- **WHAT THE TASK REQUIRES**
Whenever the word "есть" appears in a line of the data below, copy that line.

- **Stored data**
----

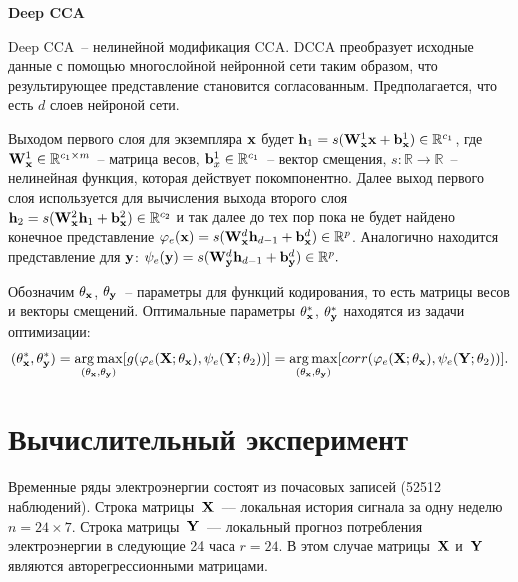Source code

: \textbf{Deep CCA}

Deep CCA~-- нелинейной модификация CCA. DCCA преобразует исходные данные с помощью многослойной нейронной сети таким образом, что результирующее представление становится согласованным. Предполагается, что есть $d$ слоев нейроной сети. 

Выходом первого слоя для экземпляра $\mathbf{x}$ будет $\mathbf{h}_1 = s(\mathbf{W}^{1}_{\mathbf{x}}\mathbf{x} + \mathbf{b}^{1}_{\mathbf{x}}) \in \mathbb{R}^{c_1}$, где $\mathbf{W}_{\mathbf{x}}^{1} \in \mathbb{R}^{c_1 \times m}$~-- матрица весов, $\mathbf{b}_{x}^{1} \in \mathbb{R}^{c_1}$~-- вектор смещения, $s: \mathbb{R} \to \mathbb{R}$~-- нелинейная функция, которая действует покомпонентно. Далее выход первого слоя используется для вычисления выхода второго слоя $\mathbf{h}_{2} = s(\mathbf{W}^{2}_{\mathbf{x}}\mathbf{h}_{1} + \mathbf{b}^{2}_{\mathbf{x}}) \in \mathbb{R}^{c_2}$ и так далее до тех пор пока не будет найдено конечное представление $\varphi_e(\mathbf{x}) = s(\mathbf{W}^{d}_{\mathbf{x}}\mathbf{h}_{d-1} + \mathbf{b}^{d}_{\mathbf{x}}) \in \mathbb{R}^{p}$. Аналогично находится представление для $\mathbf{y}$: $\psi_e(\mathbf{y}) = s(\mathbf{W}^{d}_{\mathbf{y}}\mathbf{h}_{d-1} + \mathbf{b}^{d}_{\mathbf{y}}) \in \mathbb{R}^{p}.$

Обозначим $\theta_{\mathbf{x}}$, $\theta_{\mathbf{y}}$~-- параметры для функций кодирования, то есть матрицы весов и векторы смещений. Оптимальные параметры $\theta_{\mathbf{x}}^{*}$, $\theta_{\mathbf{y}}^{*}$ находятся из задачи оптимизации:
\begin{equation}
(\theta_{\mathbf{x}}^{*}, \theta_{\mathbf{y}}^{*}) = \mathop{\arg \max}\limits _{(\theta_{\mathbf{x}}, \theta_{\mathbf{y}})} [g(\varphi_e(\mathbf{X}; \theta_{\mathbf{x}}), \psi_e(\mathbf{Y}; \theta_{2}))] = \mathop{\arg \max}\limits _{(\theta_{\mathbf{x}}, \theta_{\mathbf{y}})} [corr(\varphi_e(\mathbf{X}; \theta_{\mathbf{x}}), \psi_e(\mathbf{Y}; \theta_{2}))].
\end{equation}

\section{Вычислительный эксперимент}

Временные ряды электроэнергии состоят из почасовых записей (52512 наблюдений). 
Строка матрицы~$\mathbf{X}$~--– локальная история сигнала за одну неделю $n = 24 \times 7$. Строка матрицы~$\mathbf{Y}$~--- локальный прогноз потребления электроэнергии в следующие 24 часа $r = 24$. В этом случае матрицы~$\mathbf{X}$ и~$\mathbf{Y}$ являются авторегрессионными матрицами.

----

- **EXPECTED ANSWER**
Deep CCA~-- нелинейной модификация CCA. DCCA преобразует исходные данные с помощью многослойной нейронной сети таким образом, что результирующее представление становится согласованным. Предполагается, что есть $d$ слоев нейроной сети. 
Обозначим $\theta_{\mathbf{x}}$, $\theta_{\mathbf{y}}$~-- параметры для функций кодирования, то есть матрицы весов и векторы смещений. Оптимальные параметры $\theta_{\mathbf{x}}^{*}$, $\theta_{\mathbf{y}}^{*}$ находятся из задачи оптимизации:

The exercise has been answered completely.